Prosecutors examined the case five months later and declined to press charges, but she said no one called to notify her.
Internal investigators finally interviewed Quiles 10 months after the crash, and the deputy said he was aware of the video and its contents, although he had not seen it.
Quiles said he was told the video showed him rolling though the stop sign, and he admitted that he probably had.
The deputy then admitted to the internal investigator that he believes he was at fault in the crash.
Quiles was listed in March as active in the airport division of the sheriff’s office, but he told a judge in his child support case that he had been on medical leave since the crash.
He has filed for permanent disability, but his claim is still pending before the County’s Employee Retirement System.
Reports written at the time of the crash described Quiles’ injuries as minor, and he was treated and released from a hospital following the wreck.

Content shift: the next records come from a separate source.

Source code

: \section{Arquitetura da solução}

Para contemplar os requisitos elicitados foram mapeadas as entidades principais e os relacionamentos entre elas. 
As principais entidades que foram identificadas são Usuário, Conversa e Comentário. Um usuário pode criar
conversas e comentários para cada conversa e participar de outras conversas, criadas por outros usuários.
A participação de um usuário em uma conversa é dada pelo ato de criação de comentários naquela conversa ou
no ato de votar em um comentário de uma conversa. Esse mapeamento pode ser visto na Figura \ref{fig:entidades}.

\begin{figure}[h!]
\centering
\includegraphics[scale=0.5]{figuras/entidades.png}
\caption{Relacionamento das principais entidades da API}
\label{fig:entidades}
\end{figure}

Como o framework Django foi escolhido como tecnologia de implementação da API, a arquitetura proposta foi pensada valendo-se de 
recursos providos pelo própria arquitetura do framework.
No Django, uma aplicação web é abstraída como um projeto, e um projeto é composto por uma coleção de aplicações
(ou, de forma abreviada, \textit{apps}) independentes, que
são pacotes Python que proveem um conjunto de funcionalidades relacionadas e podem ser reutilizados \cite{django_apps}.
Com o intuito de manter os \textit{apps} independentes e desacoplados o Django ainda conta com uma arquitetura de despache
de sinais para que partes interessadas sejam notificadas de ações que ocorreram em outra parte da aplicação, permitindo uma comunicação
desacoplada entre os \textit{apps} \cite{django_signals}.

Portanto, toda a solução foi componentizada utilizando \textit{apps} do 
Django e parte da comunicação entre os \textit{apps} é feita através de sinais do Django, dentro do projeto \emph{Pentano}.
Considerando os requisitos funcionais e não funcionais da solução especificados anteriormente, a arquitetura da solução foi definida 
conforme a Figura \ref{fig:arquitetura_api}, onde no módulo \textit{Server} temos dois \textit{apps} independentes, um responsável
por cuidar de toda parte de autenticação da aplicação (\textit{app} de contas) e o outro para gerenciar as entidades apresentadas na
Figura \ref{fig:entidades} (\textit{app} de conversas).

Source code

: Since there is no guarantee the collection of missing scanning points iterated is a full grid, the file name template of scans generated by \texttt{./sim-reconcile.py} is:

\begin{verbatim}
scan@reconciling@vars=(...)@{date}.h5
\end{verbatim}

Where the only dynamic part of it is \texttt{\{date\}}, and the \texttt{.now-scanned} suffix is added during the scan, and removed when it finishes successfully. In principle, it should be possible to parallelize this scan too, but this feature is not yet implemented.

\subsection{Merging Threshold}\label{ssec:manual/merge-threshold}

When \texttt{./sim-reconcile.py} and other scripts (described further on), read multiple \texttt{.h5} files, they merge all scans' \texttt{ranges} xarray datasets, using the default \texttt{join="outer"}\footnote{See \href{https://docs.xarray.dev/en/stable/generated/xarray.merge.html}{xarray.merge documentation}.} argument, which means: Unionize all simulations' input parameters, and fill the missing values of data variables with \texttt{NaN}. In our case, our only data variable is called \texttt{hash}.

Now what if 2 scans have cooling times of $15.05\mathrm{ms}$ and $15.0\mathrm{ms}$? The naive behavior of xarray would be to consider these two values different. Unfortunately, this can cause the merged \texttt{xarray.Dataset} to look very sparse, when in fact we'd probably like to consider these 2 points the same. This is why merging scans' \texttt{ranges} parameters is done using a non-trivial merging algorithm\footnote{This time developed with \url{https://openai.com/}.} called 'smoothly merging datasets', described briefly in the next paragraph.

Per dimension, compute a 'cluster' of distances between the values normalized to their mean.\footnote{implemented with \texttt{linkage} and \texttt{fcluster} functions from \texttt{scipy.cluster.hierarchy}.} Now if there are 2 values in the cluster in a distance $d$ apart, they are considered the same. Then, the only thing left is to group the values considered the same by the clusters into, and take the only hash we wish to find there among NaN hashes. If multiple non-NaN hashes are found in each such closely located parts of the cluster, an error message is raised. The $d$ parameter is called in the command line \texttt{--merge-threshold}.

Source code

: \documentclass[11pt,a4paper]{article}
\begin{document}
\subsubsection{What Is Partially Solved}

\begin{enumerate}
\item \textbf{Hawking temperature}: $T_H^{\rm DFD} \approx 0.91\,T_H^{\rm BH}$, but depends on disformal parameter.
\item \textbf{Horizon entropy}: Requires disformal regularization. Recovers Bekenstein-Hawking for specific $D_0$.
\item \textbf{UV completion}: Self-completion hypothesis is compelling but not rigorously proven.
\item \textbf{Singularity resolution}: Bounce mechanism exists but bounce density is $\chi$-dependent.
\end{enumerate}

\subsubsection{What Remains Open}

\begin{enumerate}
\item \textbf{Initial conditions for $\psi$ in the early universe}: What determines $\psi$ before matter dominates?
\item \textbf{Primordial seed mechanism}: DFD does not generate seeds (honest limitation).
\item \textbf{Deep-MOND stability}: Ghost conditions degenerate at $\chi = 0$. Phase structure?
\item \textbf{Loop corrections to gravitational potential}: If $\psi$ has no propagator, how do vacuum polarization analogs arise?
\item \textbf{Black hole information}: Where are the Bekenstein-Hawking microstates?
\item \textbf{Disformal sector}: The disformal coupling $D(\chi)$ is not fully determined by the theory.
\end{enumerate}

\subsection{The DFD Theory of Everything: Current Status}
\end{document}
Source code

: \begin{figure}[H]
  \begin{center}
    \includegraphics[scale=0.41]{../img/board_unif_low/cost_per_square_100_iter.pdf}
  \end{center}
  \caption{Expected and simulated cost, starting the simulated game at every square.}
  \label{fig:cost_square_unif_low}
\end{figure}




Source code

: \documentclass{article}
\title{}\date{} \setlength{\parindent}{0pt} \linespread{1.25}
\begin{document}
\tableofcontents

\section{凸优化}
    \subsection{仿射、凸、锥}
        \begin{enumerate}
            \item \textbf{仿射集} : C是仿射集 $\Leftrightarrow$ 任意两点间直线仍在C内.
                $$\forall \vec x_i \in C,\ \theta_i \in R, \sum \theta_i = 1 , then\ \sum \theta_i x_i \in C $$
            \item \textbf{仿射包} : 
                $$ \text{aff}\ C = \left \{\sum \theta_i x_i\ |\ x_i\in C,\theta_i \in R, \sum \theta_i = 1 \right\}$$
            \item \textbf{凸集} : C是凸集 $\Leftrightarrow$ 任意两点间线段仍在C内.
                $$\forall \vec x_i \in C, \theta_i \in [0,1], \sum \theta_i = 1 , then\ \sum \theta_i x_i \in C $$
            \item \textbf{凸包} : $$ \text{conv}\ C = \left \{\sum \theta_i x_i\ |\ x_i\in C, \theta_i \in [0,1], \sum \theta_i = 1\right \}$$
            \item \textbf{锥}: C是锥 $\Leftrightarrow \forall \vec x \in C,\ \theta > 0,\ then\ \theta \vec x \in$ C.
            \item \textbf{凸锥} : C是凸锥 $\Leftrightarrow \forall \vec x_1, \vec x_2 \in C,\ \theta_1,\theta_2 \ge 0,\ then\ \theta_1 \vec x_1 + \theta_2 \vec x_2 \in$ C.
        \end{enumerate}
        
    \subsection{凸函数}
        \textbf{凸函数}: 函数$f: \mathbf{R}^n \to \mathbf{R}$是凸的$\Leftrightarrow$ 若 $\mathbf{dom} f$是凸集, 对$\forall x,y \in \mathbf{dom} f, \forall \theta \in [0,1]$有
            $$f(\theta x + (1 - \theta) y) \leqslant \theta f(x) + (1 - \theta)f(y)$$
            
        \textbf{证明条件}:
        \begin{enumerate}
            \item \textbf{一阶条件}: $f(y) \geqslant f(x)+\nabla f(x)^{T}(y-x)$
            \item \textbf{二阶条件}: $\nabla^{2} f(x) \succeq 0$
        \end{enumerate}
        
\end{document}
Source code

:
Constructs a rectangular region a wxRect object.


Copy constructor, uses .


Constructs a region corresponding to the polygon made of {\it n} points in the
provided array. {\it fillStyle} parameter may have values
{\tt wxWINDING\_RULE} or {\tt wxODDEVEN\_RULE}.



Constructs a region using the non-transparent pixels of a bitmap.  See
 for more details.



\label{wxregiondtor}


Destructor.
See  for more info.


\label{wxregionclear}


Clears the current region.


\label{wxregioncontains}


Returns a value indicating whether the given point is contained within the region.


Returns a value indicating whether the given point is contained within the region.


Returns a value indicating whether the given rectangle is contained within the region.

The deputy was officially suspended for nine days for violating traffic laws and damaging county equipment, but he was never disciplined for the inaccurate report – despite a previous history of filing reports written by others.
Weyker is still waiting for the county to pay her medical bills, which she said could be more than $1 million, but state law caps claims against government agencies at $250,000.
She has filed a separate complaint against the deputy who arrested her in what could be the precursor to a civil rights lawsuit against Milwaukee County – which would not be subject to a cap on damages.